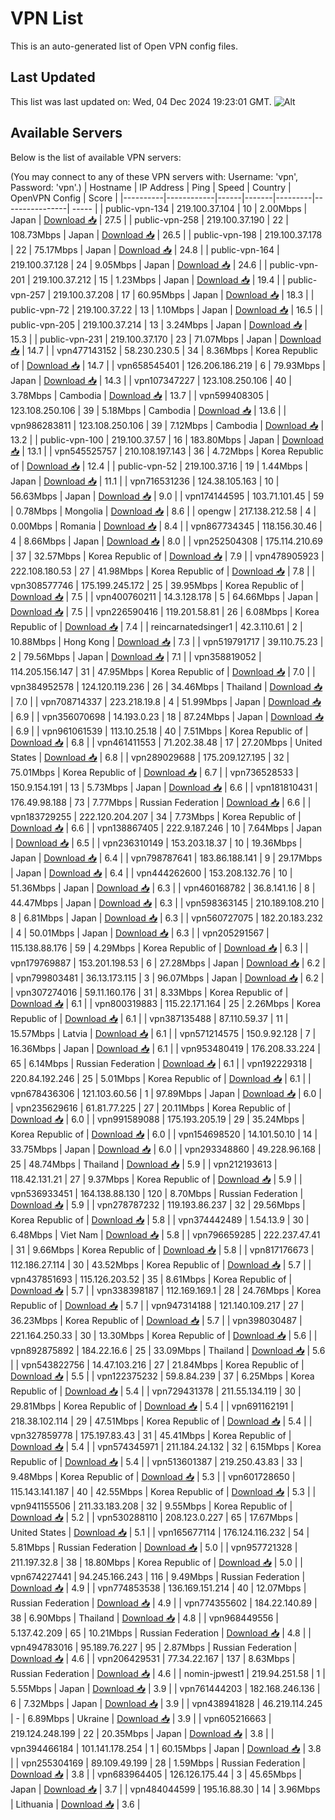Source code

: # VPN List

This is an auto-generated list of Open VPN config files.

## Last Updated

This list was last updated on: Wed, 04 Dec 2024 19:23:01 GMT.
![Alt](https://repobeats.axiom.co/api/embed/186b98318ef1479477931607c1ad7d823f12451f.svg "Repobeats analytics image")

## Available Servers

Below is the list of available VPN servers:

(You may connect to any of these VPN servers with: Username: 'vpn', Password: 'vpn'.)
| Hostname | IP Address | Ping | Speed | Country | OpenVPN Config | Score |
|----------|------------|------|-------|---------|----------------| ----- |
| public-vpn-134 | 219.100.37.104 | 10 | 2.00Mbps | Japan | [Download 📥](./configs/server_0_JP.ovpn) | 27.5 |
| public-vpn-258 | 219.100.37.190 | 22 | 108.73Mbps | Japan | [Download 📥](./configs/server_1_JP.ovpn) | 26.5 |
| public-vpn-198 | 219.100.37.178 | 22 | 75.17Mbps | Japan | [Download 📥](./configs/server_2_JP.ovpn) | 24.8 |
| public-vpn-164 | 219.100.37.128 | 24 | 9.05Mbps | Japan | [Download 📥](./configs/server_3_JP.ovpn) | 24.6 |
| public-vpn-201 | 219.100.37.212 | 15 | 1.23Mbps | Japan | [Download 📥](./configs/server_4_JP.ovpn) | 19.4 |
| public-vpn-257 | 219.100.37.208 | 17 | 60.95Mbps | Japan | [Download 📥](./configs/server_5_JP.ovpn) | 18.3 |
| public-vpn-72 | 219.100.37.22 | 13 | 1.10Mbps | Japan | [Download 📥](./configs/server_6_JP.ovpn) | 16.5 |
| public-vpn-205 | 219.100.37.214 | 13 | 3.24Mbps | Japan | [Download 📥](./configs/server_7_JP.ovpn) | 15.3 |
| public-vpn-231 | 219.100.37.170 | 23 | 71.07Mbps | Japan | [Download 📥](./configs/server_8_JP.ovpn) | 14.7 |
| vpn477143152 | 58.230.230.5 | 34 | 8.36Mbps | Korea Republic of | [Download 📥](./configs/server_9_KR.ovpn) | 14.7 |
| vpn658545401 | 126.206.186.219 | 6 | 79.93Mbps | Japan | [Download 📥](./configs/server_10_JP.ovpn) | 14.3 |
| vpn107347227 | 123.108.250.106 | 40 | 3.78Mbps | Cambodia | [Download 📥](./configs/server_11_KH.ovpn) | 13.7 |
| vpn599408305 | 123.108.250.106 | 39 | 5.18Mbps | Cambodia | [Download 📥](./configs/server_12_KH.ovpn) | 13.6 |
| vpn986283811 | 123.108.250.106 | 39 | 7.12Mbps | Cambodia | [Download 📥](./configs/server_13_KH.ovpn) | 13.2 |
| public-vpn-100 | 219.100.37.57 | 16 | 183.80Mbps | Japan | [Download 📥](./configs/server_14_JP.ovpn) | 13.1 |
| vpn545525757 | 210.108.197.143 | 36 | 4.72Mbps | Korea Republic of | [Download 📥](./configs/server_15_KR.ovpn) | 12.4 |
| public-vpn-52 | 219.100.37.16 | 19 | 1.44Mbps | Japan | [Download 📥](./configs/server_16_JP.ovpn) | 11.1 |
| vpn716531236 | 124.38.105.163 | 10 | 56.63Mbps | Japan | [Download 📥](./configs/server_17_JP.ovpn) | 9.0 |
| vpn174144595 | 103.71.101.45 | 59 | 0.78Mbps | Mongolia | [Download 📥](./configs/server_18_MN.ovpn) | 8.6 |
| opengw | 217.138.212.58 | 4 | 0.00Mbps | Romania | [Download 📥](./configs/server_19_RO.ovpn) | 8.4 |
| vpn867734345 | 118.156.30.46 | 4 | 8.66Mbps | Japan | [Download 📥](./configs/server_20_JP.ovpn) | 8.0 |
| vpn252504308 | 175.114.210.69 | 37 | 32.57Mbps | Korea Republic of | [Download 📥](./configs/server_21_KR.ovpn) | 7.9 |
| vpn478905923 | 222.108.180.53 | 27 | 41.98Mbps | Korea Republic of | [Download 📥](./configs/server_22_KR.ovpn) | 7.8 |
| vpn308577746 | 175.199.245.172 | 25 | 39.95Mbps | Korea Republic of | [Download 📥](./configs/server_23_KR.ovpn) | 7.5 |
| vpn400760211 | 14.3.128.178 | 5 | 64.66Mbps | Japan | [Download 📥](./configs/server_24_JP.ovpn) | 7.5 |
| vpn226590416 | 119.201.58.81 | 26 | 6.08Mbps | Korea Republic of | [Download 📥](./configs/server_25_KR.ovpn) | 7.4 |
| reincarnatedsinger1 | 42.3.110.61 | 2 | 10.88Mbps | Hong Kong | [Download 📥](./configs/server_26_HK.ovpn) | 7.3 |
| vpn519791717 | 39.110.75.23 | 2 | 79.56Mbps | Japan | [Download 📥](./configs/server_27_JP.ovpn) | 7.1 |
| vpn358819052 | 114.205.156.147 | 31 | 47.95Mbps | Korea Republic of | [Download 📥](./configs/server_28_KR.ovpn) | 7.0 |
| vpn384952578 | 124.120.119.236 | 26 | 34.46Mbps | Thailand | [Download 📥](./configs/server_29_TH.ovpn) | 7.0 |
| vpn708714337 | 223.218.19.8 | 4 | 51.99Mbps | Japan | [Download 📥](./configs/server_30_JP.ovpn) | 6.9 |
| vpn356070698 | 14.193.0.23 | 18 | 87.24Mbps | Japan | [Download 📥](./configs/server_31_JP.ovpn) | 6.9 |
| vpn961061539 | 113.10.25.18 | 40 | 7.51Mbps | Korea Republic of | [Download 📥](./configs/server_32_KR.ovpn) | 6.8 |
| vpn461411553 | 71.202.38.48 | 17 | 27.20Mbps | United States | [Download 📥](./configs/server_33_US.ovpn) | 6.8 |
| vpn289029688 | 175.209.127.195 | 32 | 75.01Mbps | Korea Republic of | [Download 📥](./configs/server_34_KR.ovpn) | 6.7 |
| vpn736528533 | 150.9.154.191 | 13 | 5.73Mbps | Japan | [Download 📥](./configs/server_35_JP.ovpn) | 6.6 |
| vpn181810431 | 176.49.98.188 | 73 | 7.77Mbps | Russian Federation | [Download 📥](./configs/server_36_RU.ovpn) | 6.6 |
| vpn183729255 | 222.120.204.207 | 34 | 7.73Mbps | Korea Republic of | [Download 📥](./configs/server_37_KR.ovpn) | 6.6 |
| vpn138867405 | 222.9.187.246 | 10 | 7.64Mbps | Japan | [Download 📥](./configs/server_38_JP.ovpn) | 6.5 |
| vpn236310149 | 153.203.18.37 | 10 | 19.36Mbps | Japan | [Download 📥](./configs/server_39_JP.ovpn) | 6.4 |
| vpn798787641 | 183.86.188.141 | 9 | 29.17Mbps | Japan | [Download 📥](./configs/server_40_JP.ovpn) | 6.4 |
| vpn444262600 | 153.208.132.76 | 10 | 51.36Mbps | Japan | [Download 📥](./configs/server_41_JP.ovpn) | 6.3 |
| vpn460168782 | 36.8.141.16 | 8 | 44.47Mbps | Japan | [Download 📥](./configs/server_42_JP.ovpn) | 6.3 |
| vpn598363145 | 210.189.108.210 | 8 | 6.81Mbps | Japan | [Download 📥](./configs/server_43_JP.ovpn) | 6.3 |
| vpn560727075 | 182.20.183.232 | 4 | 50.01Mbps | Japan | [Download 📥](./configs/server_44_JP.ovpn) | 6.3 |
| vpn205291567 | 115.138.88.176 | 59 | 4.29Mbps | Korea Republic of | [Download 📥](./configs/server_45_KR.ovpn) | 6.3 |
| vpn179769887 | 153.201.198.53 | 6 | 27.28Mbps | Japan | [Download 📥](./configs/server_46_JP.ovpn) | 6.2 |
| vpn799803481 | 36.13.173.115 | 3 | 96.07Mbps | Japan | [Download 📥](./configs/server_47_JP.ovpn) | 6.2 |
| vpn307274016 | 59.11.160.176 | 31 | 8.33Mbps | Korea Republic of | [Download 📥](./configs/server_48_KR.ovpn) | 6.1 |
| vpn800319883 | 115.22.171.164 | 25 | 2.26Mbps | Korea Republic of | [Download 📥](./configs/server_49_KR.ovpn) | 6.1 |
| vpn387135488 | 87.110.59.37 | 11 | 15.57Mbps | Latvia | [Download 📥](./configs/server_50_LV.ovpn) | 6.1 |
| vpn571214575 | 150.9.92.128 | 7 | 16.36Mbps | Japan | [Download 📥](./configs/server_51_JP.ovpn) | 6.1 |
| vpn953480419 | 176.208.33.224 | 65 | 6.14Mbps | Russian Federation | [Download 📥](./configs/server_52_RU.ovpn) | 6.1 |
| vpn192229318 | 220.84.192.246 | 25 | 5.01Mbps | Korea Republic of | [Download 📥](./configs/server_53_KR.ovpn) | 6.1 |
| vpn678436306 | 121.103.60.56 | 1 | 97.89Mbps | Japan | [Download 📥](./configs/server_54_JP.ovpn) | 6.0 |
| vpn235629616 | 61.81.77.225 | 27 | 20.11Mbps | Korea Republic of | [Download 📥](./configs/server_55_KR.ovpn) | 6.0 |
| vpn991589088 | 175.193.205.19 | 29 | 35.24Mbps | Korea Republic of | [Download 📥](./configs/server_56_KR.ovpn) | 6.0 |
| vpn154698520 | 14.101.50.10 | 14 | 33.75Mbps | Japan | [Download 📥](./configs/server_57_JP.ovpn) | 6.0 |
| vpn293348860 | 49.228.96.168 | 25 | 48.74Mbps | Thailand | [Download 📥](./configs/server_58_TH.ovpn) | 5.9 |
| vpn212193613 | 118.42.131.21 | 27 | 9.37Mbps | Korea Republic of | [Download 📥](./configs/server_59_KR.ovpn) | 5.9 |
| vpn536933451 | 164.138.88.130 | 120 | 8.70Mbps | Russian Federation | [Download 📥](./configs/server_60_RU.ovpn) | 5.9 |
| vpn278787232 | 119.193.86.237 | 32 | 29.56Mbps | Korea Republic of | [Download 📥](./configs/server_61_KR.ovpn) | 5.8 |
| vpn374442489 | 1.54.13.9 | 30 | 6.48Mbps | Viet Nam | [Download 📥](./configs/server_62_VN.ovpn) | 5.8 |
| vpn796659285 | 222.237.47.41 | 31 | 9.66Mbps | Korea Republic of | [Download 📥](./configs/server_63_KR.ovpn) | 5.8 |
| vpn817176673 | 112.186.27.114 | 30 | 43.52Mbps | Korea Republic of | [Download 📥](./configs/server_64_KR.ovpn) | 5.7 |
| vpn437851693 | 115.126.203.52 | 35 | 8.61Mbps | Korea Republic of | [Download 📥](./configs/server_65_KR.ovpn) | 5.7 |
| vpn338398187 | 112.169.169.1 | 28 | 24.76Mbps | Korea Republic of | [Download 📥](./configs/server_66_KR.ovpn) | 5.7 |
| vpn947314188 | 121.140.109.217 | 27 | 36.23Mbps | Korea Republic of | [Download 📥](./configs/server_67_KR.ovpn) | 5.7 |
| vpn398030487 | 221.164.250.33 | 30 | 13.30Mbps | Korea Republic of | [Download 📥](./configs/server_68_KR.ovpn) | 5.6 |
| vpn892875892 | 184.22.16.6 | 25 | 33.09Mbps | Thailand | [Download 📥](./configs/server_69_TH.ovpn) | 5.6 |
| vpn543822756 | 14.47.103.216 | 27 | 21.84Mbps | Korea Republic of | [Download 📥](./configs/server_70_KR.ovpn) | 5.5 |
| vpn122375232 | 59.8.84.239 | 37 | 6.25Mbps | Korea Republic of | [Download 📥](./configs/server_71_KR.ovpn) | 5.4 |
| vpn729431378 | 211.55.134.119 | 30 | 29.81Mbps | Korea Republic of | [Download 📥](./configs/server_72_KR.ovpn) | 5.4 |
| vpn691162191 | 218.38.102.114 | 29 | 47.51Mbps | Korea Republic of | [Download 📥](./configs/server_73_KR.ovpn) | 5.4 |
| vpn327859778 | 175.197.83.43 | 31 | 45.41Mbps | Korea Republic of | [Download 📥](./configs/server_74_KR.ovpn) | 5.4 |
| vpn574345971 | 211.184.24.132 | 32 | 6.15Mbps | Korea Republic of | [Download 📥](./configs/server_75_KR.ovpn) | 5.4 |
| vpn513601387 | 219.250.43.83 | 33 | 9.48Mbps | Korea Republic of | [Download 📥](./configs/server_76_KR.ovpn) | 5.3 |
| vpn601728650 | 115.143.141.187 | 40 | 42.55Mbps | Korea Republic of | [Download 📥](./configs/server_77_KR.ovpn) | 5.3 |
| vpn941155506 | 211.33.183.208 | 32 | 9.55Mbps | Korea Republic of | [Download 📥](./configs/server_78_KR.ovpn) | 5.2 |
| vpn530288110 | 208.123.0.227 | 65 | 17.67Mbps | United States | [Download 📥](./configs/server_79_US.ovpn) | 5.1 |
| vpn165677114 | 176.124.116.232 | 54 | 5.81Mbps | Russian Federation | [Download 📥](./configs/server_80_RU.ovpn) | 5.0 |
| vpn957721328 | 211.197.32.8 | 38 | 18.80Mbps | Korea Republic of | [Download 📥](./configs/server_81_KR.ovpn) | 5.0 |
| vpn674227441 | 94.245.166.243 | 116 | 9.49Mbps | Russian Federation | [Download 📥](./configs/server_82_RU.ovpn) | 4.9 |
| vpn774853538 | 136.169.151.214 | 40 | 12.07Mbps | Russian Federation | [Download 📥](./configs/server_83_RU.ovpn) | 4.9 |
| vpn774355602 | 184.22.140.89 | 38 | 6.90Mbps | Thailand | [Download 📥](./configs/server_84_TH.ovpn) | 4.8 |
| vpn968449556 | 5.137.42.209 | 65 | 10.21Mbps | Russian Federation | [Download 📥](./configs/server_85_RU.ovpn) | 4.8 |
| vpn494783016 | 95.189.76.227 | 95 | 2.87Mbps | Russian Federation | [Download 📥](./configs/server_86_RU.ovpn) | 4.6 |
| vpn206429531 | 77.34.22.167 | 137 | 8.63Mbps | Russian Federation | [Download 📥](./configs/server_87_RU.ovpn) | 4.6 |
| nomin-jpwest1 | 219.94.251.58 | 1 | 5.55Mbps | Japan | [Download 📥](./configs/server_88_JP.ovpn) | 3.9 |
| vpn761444203 | 182.168.246.136 | 6 | 7.32Mbps | Japan | [Download 📥](./configs/server_89_JP.ovpn) | 3.9 |
| vpn438941828 | 46.219.114.245 | - | 6.89Mbps | Ukraine | [Download 📥](./configs/server_90_UA.ovpn) | 3.9 |
| vpn605216663 | 219.124.248.199 | 22 | 20.35Mbps | Japan | [Download 📥](./configs/server_91_JP.ovpn) | 3.8 |
| vpn394466184 | 101.141.178.254 | 1 | 60.15Mbps | Japan | [Download 📥](./configs/server_92_JP.ovpn) | 3.8 |
| vpn255304169 | 89.109.49.199 | 28 | 1.59Mbps | Russian Federation | [Download 📥](./configs/server_93_RU.ovpn) | 3.8 |
| vpn683964405 | 126.126.175.44 | 3 | 45.65Mbps | Japan | [Download 📥](./configs/server_94_JP.ovpn) | 3.7 |
| vpn484044599 | 195.16.88.30 | 14 | 3.96Mbps | Lithuania | [Download 📥](./configs/server_95_LT.ovpn) | 3.6 |
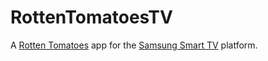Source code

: RottenTomatoesTV
================

A [Rotten Tomatoes][1] app for the [Samsung Smart TV][2] platform.

[1]: http://www.rottentomatoes.com
[2]: http://www.samsungdforum.com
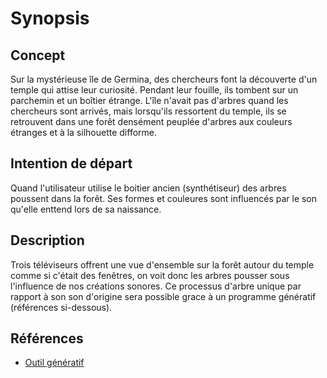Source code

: # Synopsis

## Concept
Sur la mystérieuse île de Germina, des chercheurs font la découverte d'un temple qui attise leur curiosité. Pendant leur fouille, ils tombent sur un parchemin et un boîtier étrange. L'île n'avait pas d'arbres quand les chercheurs sont arrivés, mais lorsqu'ils ressortent du temple, ils se retrouvent dans une forêt densément peuplée d'arbres aux couleurs étranges et à la silhouette difforme.

## Intention de départ
Quand l'utilisateur utilise le boitier ancien (synthétiseur) des arbres poussent dans la forêt. Ses formes et couleures sont influencés par le son qu'elle enttend lors de sa naissance.

## Description
Trois téléviseurs offrent une vue d'ensemble sur la forêt autour du temple comme si c'était des fenêtres, on voit donc les arbres pousser sous l'influence de nos créations sonores. Ce processus d'arbre unique par rapport à son son d'origine sera possible grace à un programme génératif (références si-dessous).


## Références

* [Outil génératif](https://assetstore.unity.com/packages/tools/modeling/treegen-2023-procedural-tree-generator-244180)
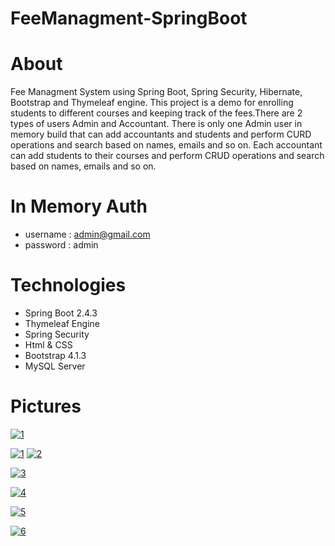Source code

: # FeeManagment-SpringBoot

# About
Fee Managment System using Spring Boot, Spring Security, Hibernate, Bootstrap and Thymeleaf engine.
This project is a demo for enrolling students to different courses and keeping track of the fees.There are 2 types of users Admin and Accountant.
There is only one Admin user in memory build that can add accountants and students and perform CURD operations and search based on names, emails and so on.
Each accountant can add students to their courses and perform CRUD operations and search based on names, emails and so on.

 # In Memory Auth 
  - username : admin@gmail.com
  - password : admin

# Technologies
- Spring Boot 2.4.3
- Thymeleaf Engine 
- Spring Security
- Html & CSS 
- Bootstrap 4.1.3
- MySQL Server

# Pictures
<a href="https://ibb.co/6WjwC6h"><img src="https://imgur.com/a/WjqbDgr" alt="1" border="0"></a>

<a href="https://ibb.co/6WjwC6h"><img src="https://i.ibb.co/VCCJFgx/studentpage.png" alt="1" border="0"></a>
<a href="https://ibb.co/VCCJFgx"><img src="https://i.ibb.co/VCCJFgx/studentpage.png" alt="2" border="0"></a>

<a href="https://ibb.co/q17B8Jn"><img src="https://i.ibb.co/q17B8Jn/accountantpage.png" alt="3" border="0"></a>

<a href="https://ibb.co/wr3j3Fw"><img src="https://i.ibb.co/wr3j3Fw/add-student.png" alt="4" border="0"></a>

<a href="https://ibb.co/VwHvGJS"><img src="https://i.ibb.co/VwHvGJS/403.png" alt="5" border="0"></a>

<a href="https://ibb.co/cXsTHd3"><img src="https://i.ibb.co/sJX3GrR/404.png" alt="6" border="0"></a>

- **Exercise requirements**: Out of the material above, output word for word the line with "[Download 📥](./configs/server_19_RO.ovpn) | 8.4 |", the line with "[Download 📥](./configs/server_28_KR.ovpn) | 7.0 |", and all lines between them, with nothing else.

- **Response area**:
| opengw | 217.138.212.58 | 4 | 0.00Mbps | Romania | [Download 📥](./configs/server_19_RO.ovpn) | 8.4 |
| vpn867734345 | 118.156.30.46 | 4 | 8.66Mbps | Japan | [Download 📥](./configs/server_20_JP.ovpn) | 8.0 |
| vpn252504308 | 175.114.210.69 | 37 | 32.57Mbps | Korea Republic of | [Download 📥](./configs/server_21_KR.ovpn) | 7.9 |
| vpn478905923 | 222.108.180.53 | 27 | 41.98Mbps | Korea Republic of | [Download 📥](./configs/server_22_KR.ovpn) | 7.8 |
| vpn308577746 | 175.199.245.172 | 25 | 39.95Mbps | Korea Republic of | [Download 📥](./configs/server_23_KR.ovpn) | 7.5 |
| vpn400760211 | 14.3.128.178 | 5 | 64.66Mbps | Japan | [Download 📥](./configs/server_24_JP.ovpn) | 7.5 |
| vpn226590416 | 119.201.58.81 | 26 | 6.08Mbps | Korea Republic of | [Download 📥](./configs/server_25_KR.ovpn) | 7.4 |
| reincarnatedsinger1 | 42.3.110.61 | 2 | 10.88Mbps | Hong Kong | [Download 📥](./configs/server_26_HK.ovpn) | 7.3 |
| vpn519791717 | 39.110.75.23 | 2 | 79.56Mbps | Japan | [Download 📥](./configs/server_27_JP.ovpn) | 7.1 |
| vpn358819052 | 114.205.156.147 | 31 | 47.95Mbps | Korea Republic of | [Download 📥](./configs/server_28_KR.ovpn) | 7.0 |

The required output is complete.